Oneida County Surrogate Louis Vigliotti’s decision in the Estate of Patricia Powers is one more example of what happens when you write on a will —-generally nothing. Here it appears that the testator wrote a note on the face of the Will that she was revoking it and writing a new will (which she apparently never did).Your lawblogger uses the word “appears” advisedly since Ms. Powers is no longer in a position to tell us whether or not she actually wrote those words or whether some clever imposter was merely trying to put her estate into intestacy as part of his or her own agenda. That, by the way, is why we require anything a testator does relating to a Last Will and Testament to be witnessed according to law.

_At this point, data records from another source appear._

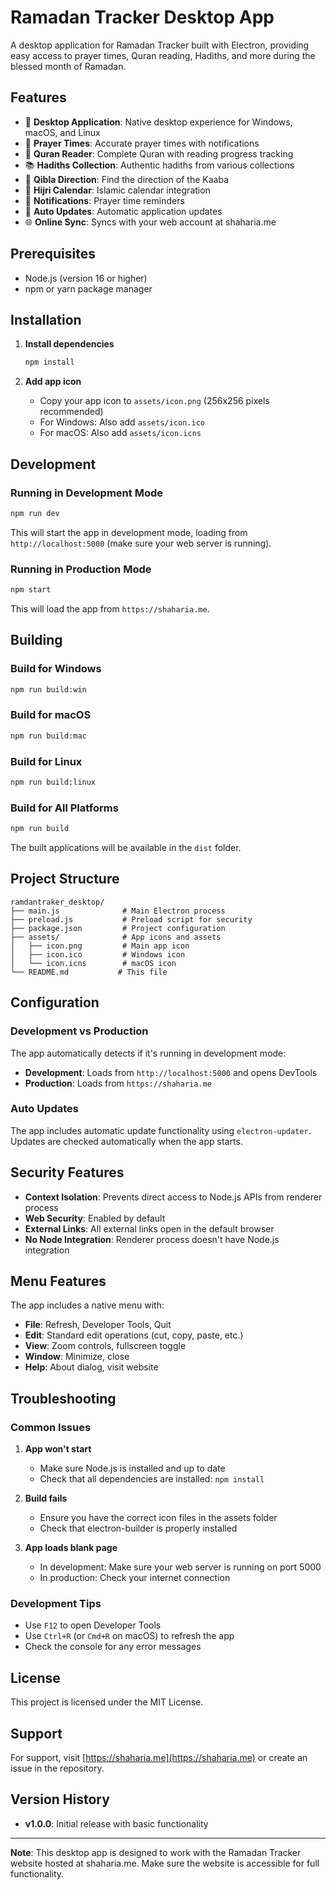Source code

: # Ramadan Tracker Desktop App

A desktop application for Ramadan Tracker built with Electron, providing easy access to prayer times, Quran reading, Hadiths, and more during the blessed month of Ramadan.

## Features

- 📱 **Desktop Application**: Native desktop experience for Windows, macOS, and Linux
- 🕌 **Prayer Times**: Accurate prayer times with notifications
- 📖 **Quran Reader**: Complete Quran with reading progress tracking
- 📚 **Hadiths Collection**: Authentic hadiths from various collections
- 🧭 **Qibla Direction**: Find the direction of the Kaaba
- 📅 **Hijri Calendar**: Islamic calendar integration
- 🔔 **Notifications**: Prayer time reminders
- 🔄 **Auto Updates**: Automatic application updates
- 🌐 **Online Sync**: Syncs with your web account at shaharia.me

## Prerequisites

- Node.js (version 16 or higher)
- npm or yarn package manager

## Installation

1. **Install dependencies**
   ```bash
   npm install
   ```

2. **Add app icon**
   - Copy your app icon to `assets/icon.png` (256x256 pixels recommended)
   - For Windows: Also add `assets/icon.ico`
   - For macOS: Also add `assets/icon.icns`

## Development

### Running in Development Mode

```bash
npm run dev
```

This will start the app in development mode, loading from `http://localhost:5000` (make sure your web server is running).

### Running in Production Mode

```bash
npm start
```

This will load the app from `https://shaharia.me`.

## Building

### Build for Windows
```bash
npm run build:win
```

### Build for macOS
```bash
npm run build:mac
```

### Build for Linux
```bash
npm run build:linux
```

### Build for All Platforms
```bash
npm run build
```

The built applications will be available in the `dist` folder.

## Project Structure

```
ramdantraker_desktop/
├── main.js              # Main Electron process
├── preload.js           # Preload script for security
├── package.json         # Project configuration
├── assets/              # App icons and assets
│   ├── icon.png         # Main app icon
│   ├── icon.ico         # Windows icon
│   └── icon.icns        # macOS icon
└── README.md           # This file
```

## Configuration

### Development vs Production

The app automatically detects if it's running in development mode:
- **Development**: Loads from `http://localhost:5000` and opens DevTools
- **Production**: Loads from `https://shaharia.me`

### Auto Updates

The app includes automatic update functionality using `electron-updater`. Updates are checked automatically when the app starts.

## Security Features

- **Context Isolation**: Prevents direct access to Node.js APIs from renderer process
- **Web Security**: Enabled by default
- **External Links**: All external links open in the default browser
- **No Node Integration**: Renderer process doesn't have Node.js integration

## Menu Features

The app includes a native menu with:
- **File**: Refresh, Developer Tools, Quit
- **Edit**: Standard edit operations (cut, copy, paste, etc.)
- **View**: Zoom controls, fullscreen toggle
- **Window**: Minimize, close
- **Help**: About dialog, visit website

## Troubleshooting

### Common Issues

1. **App won't start**
   - Make sure Node.js is installed and up to date
   - Check that all dependencies are installed: `npm install`

2. **Build fails**
   - Ensure you have the correct icon files in the assets folder
   - Check that electron-builder is properly installed

3. **App loads blank page**
   - In development: Make sure your web server is running on port 5000
   - In production: Check your internet connection

### Development Tips

- Use `F12` to open Developer Tools
- Use `Ctrl+R` (or `Cmd+R` on macOS) to refresh the app
- Check the console for any error messages

## License

This project is licensed under the MIT License.

## Support

For support, visit [https://shaharia.me](https://shaharia.me) or create an issue in the repository.

## Version History

- **v1.0.0**: Initial release with basic functionality

---

**Note**: This desktop app is designed to work with the Ramadan Tracker website hosted at shaharia.me. Make sure the website is accessible for full functionality.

It really isn’t hard to revoke a will. Tear it up. Burn it. Take a pen and visibly obliterate a portion of it (then if you write “revoked” next to the obliteration, it will probably carry some weight.). Patricia Powers did none of these things. In fact, the court points out that nothing that was written on her will so much as touched, obliterated or even defaced a single printed word . The court further notes that there was”no burning, tearing , cutting or mutilation of any kind”. The statutory formalities prescribed by EPTL 3-4(a)(1)A) were not observed at all and the court ruled that the Will remains in effect and could be admitted to Probate.

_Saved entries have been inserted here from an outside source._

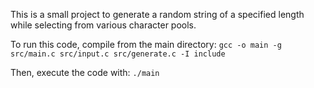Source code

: This is a small project to generate a random string of a specified length while selecting from various character pools.

To run this code, compile from the main directory:
```gcc -o main -g src/main.c src/input.c src/generate.c -I include```

Then, execute the code with:
```./main```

As I have mentioned earlier on this blog, it is never a good idea to write on the face of a will. Sometimes a testator will attempt to change his or her own will, doubtless in a vain attempt to avoid a trip to visit their attorney in the mistaken belief that this will save some money. Some will write notes on their Will attempting to change percentages or amounts being left to some beneficiary or another or even draw a simple line through somebody’s name to take them out of the Will.

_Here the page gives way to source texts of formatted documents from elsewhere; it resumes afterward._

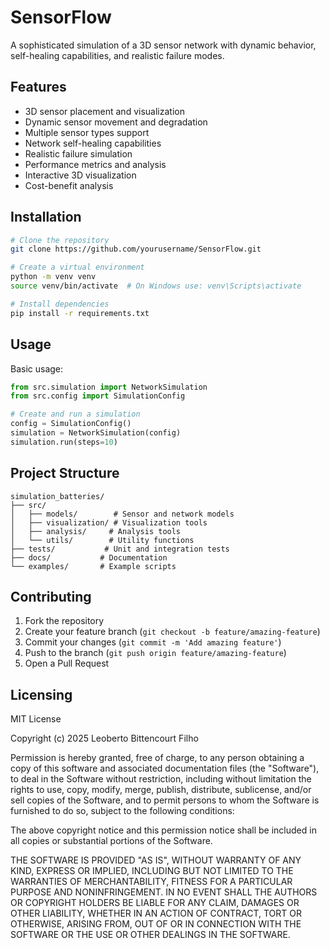 # SensorFlow

A sophisticated simulation of a 3D sensor network with dynamic behavior, self-healing capabilities, and realistic failure modes.

## Features

- 3D sensor placement and visualization
- Dynamic sensor movement and degradation
- Multiple sensor types support
- Network self-healing capabilities
- Realistic failure simulation
- Performance metrics and analysis
- Interactive 3D visualization
- Cost-benefit analysis

## Installation

```bash
# Clone the repository
git clone https://github.com/yourusername/SensorFlow.git

# Create a virtual environment
python -m venv venv
source venv/bin/activate  # On Windows use: venv\Scripts\activate

# Install dependencies
pip install -r requirements.txt
```

## Usage

Basic usage:

```python
from src.simulation import NetworkSimulation
from src.config import SimulationConfig

# Create and run a simulation
config = SimulationConfig()
simulation = NetworkSimulation(config)
simulation.run(steps=10)
```

## Project Structure

```
simulation_batteries/
├── src/
│   ├── models/        # Sensor and network models
│   ├── visualization/ # Visualization tools
│   ├── analysis/     # Analysis tools
│   └── utils/        # Utility functions
├── tests/           # Unit and integration tests
├── docs/           # Documentation
└── examples/       # Example scripts
```

## Contributing

1. Fork the repository
2. Create your feature branch (`git checkout -b feature/amazing-feature`)
3. Commit your changes (`git commit -m 'Add amazing feature'`)
4. Push to the branch (`git push origin feature/amazing-feature`)
5. Open a Pull Request

## Licensing

MIT License

Copyright (c) 2025 Leoberto Bittencourt Filho

Permission is hereby granted, free of charge, to any person obtaining a copy
of this software and associated documentation files (the "Software"), to deal
in the Software without restriction, including without limitation the rights
to use, copy, modify, merge, publish, distribute, sublicense, and/or sell
copies of the Software, and to permit persons to whom the Software is
furnished to do so, subject to the following conditions:

The above copyright notice and this permission notice shall be included in all
copies or substantial portions of the Software.

THE SOFTWARE IS PROVIDED "AS IS", WITHOUT WARRANTY OF ANY KIND, EXPRESS OR
IMPLIED, INCLUDING BUT NOT LIMITED TO THE WARRANTIES OF MERCHANTABILITY,
FITNESS FOR A PARTICULAR PURPOSE AND NONINFRINGEMENT. IN NO EVENT SHALL THE
AUTHORS OR COPYRIGHT HOLDERS BE LIABLE FOR ANY CLAIM, DAMAGES OR OTHER
LIABILITY, WHETHER IN AN ACTION OF CONTRACT, TORT OR OTHERWISE, ARISING FROM,
OUT OF OR IN CONNECTION WITH THE SOFTWARE OR THE USE OR OTHER DEALINGS IN THE
SOFTWARE.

Such actions result in only two possible unintended results. First is that merely writing on the Will has no effect at all and whatever changes might have been easily (and relatively inexpensively ) achieved by having a lawyer redraft the Will will not occur. Second is that if in attempting to make some correction or addition to the Will, a portion of it is accidentally obliterated (for example, blacking out cousin Ralphie’s name with a magic marker and writing cousin Randy’s name in with pen or pencil) will serve to revoke the Will and result in intestacy, with the instrument becoming totally meaningless.
Your attorney is capable of making the changes you want and keeping you from doing really serious harm to your estate plan which, once you are gone, cannot be corrected.